Akışı durdurup yön tuşları ile bir sonraki gezi noktasına ulaşıp bağlantıyı tıklayarak blog sayfası izlenebilir. Sayfa izlendikten sonra en üst tabda x tıklayarak kaldırılıp tekrar yön tuşları ile aynı şeyler yapılabilir.
AMASYA--ORDU-----RİZE-----UZUNGÖL-FATSA--SİNOP--CİDE--SAFRANBOLU-İSTANBUL
Gezi öncesi geceyi Ankara'da annemin evinde geçirdik. Sabah kahvaltısını yaptıktan sonra saat 8.00 sıralarında yola çıktık. Ankara çevre yolunu kuzeyden dolaşarak Kırıkkale yoluna girdik. Yol Çubuk Barajı'nın çok yakınından geçiyor. Kırıkkale son gördüğümden beri hiç gelişmemiş. Fakirlik her yerde göze çarpıyor. Belki de şehrin kenar mahallelerinden geçtik ve ondan etkilendik . Sungurlu fakir bir kasaba görünümünde. Önceki yıllarını bilenler görse , aradan geçen 50 yılda hiç bir şeyin değişmemiş olduğunu hemen fark eder. Boğazköy'e gitmek için ana yoldan ayrıldık. Boğazköy'e vardığımızda saat 11.00 sıraları idi. Müzeler pazartesi günleri hafta tatili yaptıkları için Boğazköy müzesinin de kapalı olacağından endişe ediyorduk. Ören yerlerini sürekli açık tutuyorlar. Ayrıca şehirdeki müze de açıktı. Biletimizi aldık ve Hattuşa (Boğazkale) tarihi kentine girdik. 1961-62 yıllarında lise öğrencisi iken kurduğum hayaller 40 yıl sonra gerçekleşiyordu.
![]() |
Google Earth'den |
Tapınak yapımında kullanılan taşlar şehrin bulunduğu bölgeden çıkarılmış. Bazalt olanlar dışardan getirilmiş olabilir. Büyük taşları çok güzel işlemişler ve kenetleyerek üst üste oturtmuşlar.Taşları birbirine bağlamak için ayrıca metal kenet de kullanmışlar.

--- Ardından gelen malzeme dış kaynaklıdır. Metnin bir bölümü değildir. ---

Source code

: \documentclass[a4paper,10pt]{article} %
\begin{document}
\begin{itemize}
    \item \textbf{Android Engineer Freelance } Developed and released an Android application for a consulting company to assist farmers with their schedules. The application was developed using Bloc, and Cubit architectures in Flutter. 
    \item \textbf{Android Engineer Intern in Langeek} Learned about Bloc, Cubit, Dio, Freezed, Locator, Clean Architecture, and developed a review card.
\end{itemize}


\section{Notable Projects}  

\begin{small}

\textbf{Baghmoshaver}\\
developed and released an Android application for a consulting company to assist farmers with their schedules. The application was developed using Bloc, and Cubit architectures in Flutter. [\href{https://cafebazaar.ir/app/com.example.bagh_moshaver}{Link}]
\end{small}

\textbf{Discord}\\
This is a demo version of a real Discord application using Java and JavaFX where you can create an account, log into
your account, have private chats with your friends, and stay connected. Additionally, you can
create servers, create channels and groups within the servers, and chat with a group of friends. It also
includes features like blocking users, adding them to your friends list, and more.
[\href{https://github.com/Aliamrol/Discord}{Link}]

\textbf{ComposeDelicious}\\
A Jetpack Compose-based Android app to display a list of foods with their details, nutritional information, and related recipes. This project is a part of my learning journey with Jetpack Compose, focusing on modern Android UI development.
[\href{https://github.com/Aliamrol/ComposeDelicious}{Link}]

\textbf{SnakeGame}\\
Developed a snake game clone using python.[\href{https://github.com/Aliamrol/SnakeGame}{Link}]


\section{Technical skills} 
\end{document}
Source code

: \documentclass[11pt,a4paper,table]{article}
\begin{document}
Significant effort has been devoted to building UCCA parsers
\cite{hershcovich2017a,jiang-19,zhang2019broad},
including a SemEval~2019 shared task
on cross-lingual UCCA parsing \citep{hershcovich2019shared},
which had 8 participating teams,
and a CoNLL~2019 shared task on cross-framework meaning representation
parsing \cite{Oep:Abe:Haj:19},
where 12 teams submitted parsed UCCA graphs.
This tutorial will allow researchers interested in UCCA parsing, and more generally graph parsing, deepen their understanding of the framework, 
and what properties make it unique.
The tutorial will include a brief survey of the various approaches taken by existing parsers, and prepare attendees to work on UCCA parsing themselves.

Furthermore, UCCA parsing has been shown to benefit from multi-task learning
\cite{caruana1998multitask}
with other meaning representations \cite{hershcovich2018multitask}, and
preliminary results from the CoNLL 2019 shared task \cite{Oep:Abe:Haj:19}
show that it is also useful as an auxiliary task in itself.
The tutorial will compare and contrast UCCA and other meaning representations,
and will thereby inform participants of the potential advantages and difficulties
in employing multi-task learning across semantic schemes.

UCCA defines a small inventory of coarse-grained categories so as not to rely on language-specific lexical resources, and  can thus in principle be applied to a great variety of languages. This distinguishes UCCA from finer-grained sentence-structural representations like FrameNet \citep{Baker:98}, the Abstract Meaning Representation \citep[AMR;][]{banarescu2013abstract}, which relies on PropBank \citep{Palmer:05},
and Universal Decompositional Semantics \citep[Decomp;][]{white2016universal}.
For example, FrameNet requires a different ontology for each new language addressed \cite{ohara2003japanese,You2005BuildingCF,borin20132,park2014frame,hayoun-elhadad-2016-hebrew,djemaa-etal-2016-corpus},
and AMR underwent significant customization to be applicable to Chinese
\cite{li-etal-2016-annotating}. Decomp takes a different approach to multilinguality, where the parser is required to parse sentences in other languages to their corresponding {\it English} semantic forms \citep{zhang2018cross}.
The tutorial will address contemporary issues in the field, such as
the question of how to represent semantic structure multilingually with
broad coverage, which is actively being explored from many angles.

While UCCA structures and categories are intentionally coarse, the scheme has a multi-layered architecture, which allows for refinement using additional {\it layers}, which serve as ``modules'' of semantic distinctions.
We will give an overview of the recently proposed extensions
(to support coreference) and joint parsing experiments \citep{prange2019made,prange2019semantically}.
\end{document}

Şehir surlarını izleyerek "Aslanlı Kapı"'ya geldik. Kervanların girdiği bu kapı iki yanında aslanlardan oluşan bir kemer şeklinde yapılmış. Kapı ahşaptan yapılmış olup dayak demirinin girdiği taştaki oyuklar görünmekte. Kapının ancak bir araba geçecek kadar dar tutulduğu görülüyor. Kapıdan geçen arabaların iki yandaki taş yüzeylere sürtünmesi sonucu yiv şeklinde oyuklar oluşmuş. Aslan figürleri ve hiyeroglifler ilgi çekici.
Daha sonra şehrin güneyindeki "Sfenksli Kapı"yı görmeğe gittik.
Boğazkale adı, güneyden kuzeye doğru akan derenin oluşturduğu derin vadiden esinlenerek konulmuştur. Bu vadinin yamaçları batı ve güney surları dışında doğal bir koruma sağlamaktadır. Güney kuzey doğrultusunda bu yamaç boyunca şehre su getirilmiştir. Bu güzergah üzerinde şehrin iki yüksek tepesi arasında bir köprü veya su kemeri bulunmaktaydı. Şehrin doğusunda aynı Aslanlı kapı gibi yapılmış ama aslan yerine bir kral figürü bulunan "Kral Kapı" bulunuyor. Daha sonra Nişantepe'yi ve hiyerogliflerini gördük.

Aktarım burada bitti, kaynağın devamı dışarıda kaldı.